At this point, as far as understanding of God and thus the concrete practice of religion is concerned, we are faced with an unavoidable dilemma. Is the conviction that acting unreasonably contradicts God's nature merely a Greek idea, or is it always and intrinsically true? I believe that here we can see the profound harmony between what is Greek in the best sense of the word and the biblical understanding of faith in God. Modifying the first verse of the Book of Genesis, the first verse of the whole Bible, John began the prologue of his Gospel with the words: "In the beginning was the λόγος". This is the very word used by the emperor: God acts, σὺν λόγω, with logos. Logos means both reason and word - a reason which is creative and capable of self-communication, precisely as reason.
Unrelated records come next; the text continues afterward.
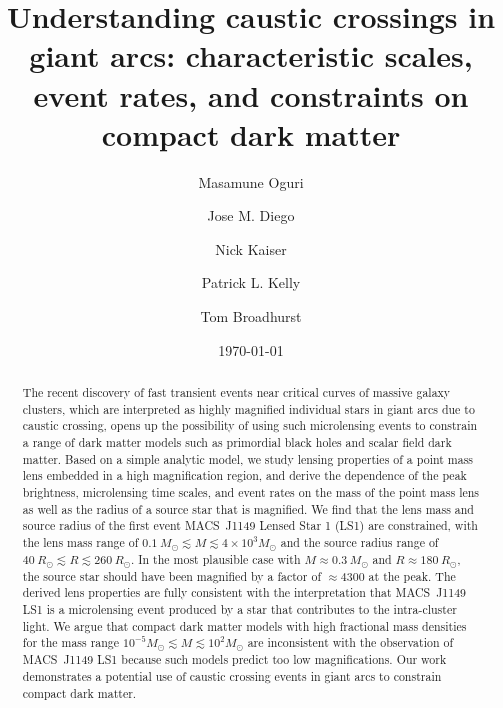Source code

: \documentclass[showpacs,twocolumn,preprintnumbers,amsmath,amssymb,superscriptaddress,nofootinbib]{revtex4}
\begin{document}
\title{Understanding caustic crossings in giant arcs: characteristic
  scales, event rates, and constraints on compact dark matter}

\author{Masamune Oguri}
\author{Jose M. Diego}
\author{Nick Kaiser}
\author{Patrick L. Kelly}
\author{Tom Broadhurst}

\date{\today}

\begin{abstract}
The recent discovery of fast transient events near critical curves of
massive galaxy clusters, which are interpreted as highly magnified
individual stars in giant arcs due to caustic crossing, opens up the
possibility of using such microlensing events to constrain a range of
dark matter models such as primordial black holes and scalar field
dark matter. Based on a simple analytic model, we study lensing
properties of a point mass lens embedded in a high magnification
region, and derive the dependence of the peak brightness, microlensing
time scales, and event rates on the mass of the point mass lens as
well as the radius of a source star that is magnified. We find that 
the lens mass and source radius of the first event MACS~J1149 Lensed
Star 1 (LS1) are constrained, with the lens mass range of
$0.1~M_\odot \lesssim M \lesssim 4\times 10^3M_\odot$  and the source radius
range of $40~R_\odot \lesssim R \lesssim 260~R_\odot$. In the most
plausible case with $M\approx 0.3~M_\odot$ and $R\approx 180~R_\odot$,
the source star should have been magnified by a factor of 
$\approx 4300$ at the peak. The derived lens properties are fully
consistent with the interpretation that MACS~J1149 LS1 is a
microlensing event produced by a star that contributes to the
intra-cluster light. We argue that compact dark matter models with
high fractional mass densities for the mass range $10^{-5}M_\odot
\lesssim M\lesssim 10^2M_\odot$ are inconsistent with the observation of
MACS~J1149 LS1 because such models predict too low magnifications.
Our work demonstrates a potential use of caustic 
crossing events in giant arcs to constrain compact dark matter.
\end{abstract}
\end{document}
John thus spoke the final word on the biblical concept of God, and in this word all the often toilsome and tortuous threads of biblical faith find their culmination and synthesis. In the beginning was the logos, and the logos is God, says the Evangelist. The encounter between the Biblical message and Greek thought did not happen by chance. The vision of Saint Paul, who saw the roads to Asia barred and in a dream saw a Macedonian man plead with him: "Come over to Macedonia and help us!" (cf. Acts 16:6-10) - this vision can be interpreted as a "distillation" of the intrinsic necessity of a rapprochement between Biblical faith and Greek inquiry.

...

And so I come to my conclusion. This attempt, painted with broad strokes, at a critique of modern reason from within has nothing to do with putting the clock back to the time before the Enlightenment and rejecting the insights of the modern age. The positive aspects of modernity are to be acknowledged unreservedly: we are all grateful for the marvellous possibilities that it has opened up for mankind and for the progress in humanity that has been granted to us. The scientific ethos, moreover, is - as you yourself mentioned, Magnificent Rector - the will to be obedient to the truth, and, as such, it embodies an attitude which belongs to the essential decisions of the Christian spirit. The intention here is not one of retrenchment or negative criticism, but of broadening our concept of reason and its application. While we rejoice in the new possibilities open to humanity, we also see the dangers arising from these possibilities and we must ask ourselves how we can overcome them. We will succeed in doing so only if reason and faith come together in a new way, if we overcome the self-imposed limitation of reason to the empirically verifiable, and if we once more disclose its vast horizons. In this sense theology rightly belongs in the university and within the wide-ranging dialogue of sciences, not merely as a historical discipline and one of the human sciences, but precisely as theology, as inquiry into the rationality of faith.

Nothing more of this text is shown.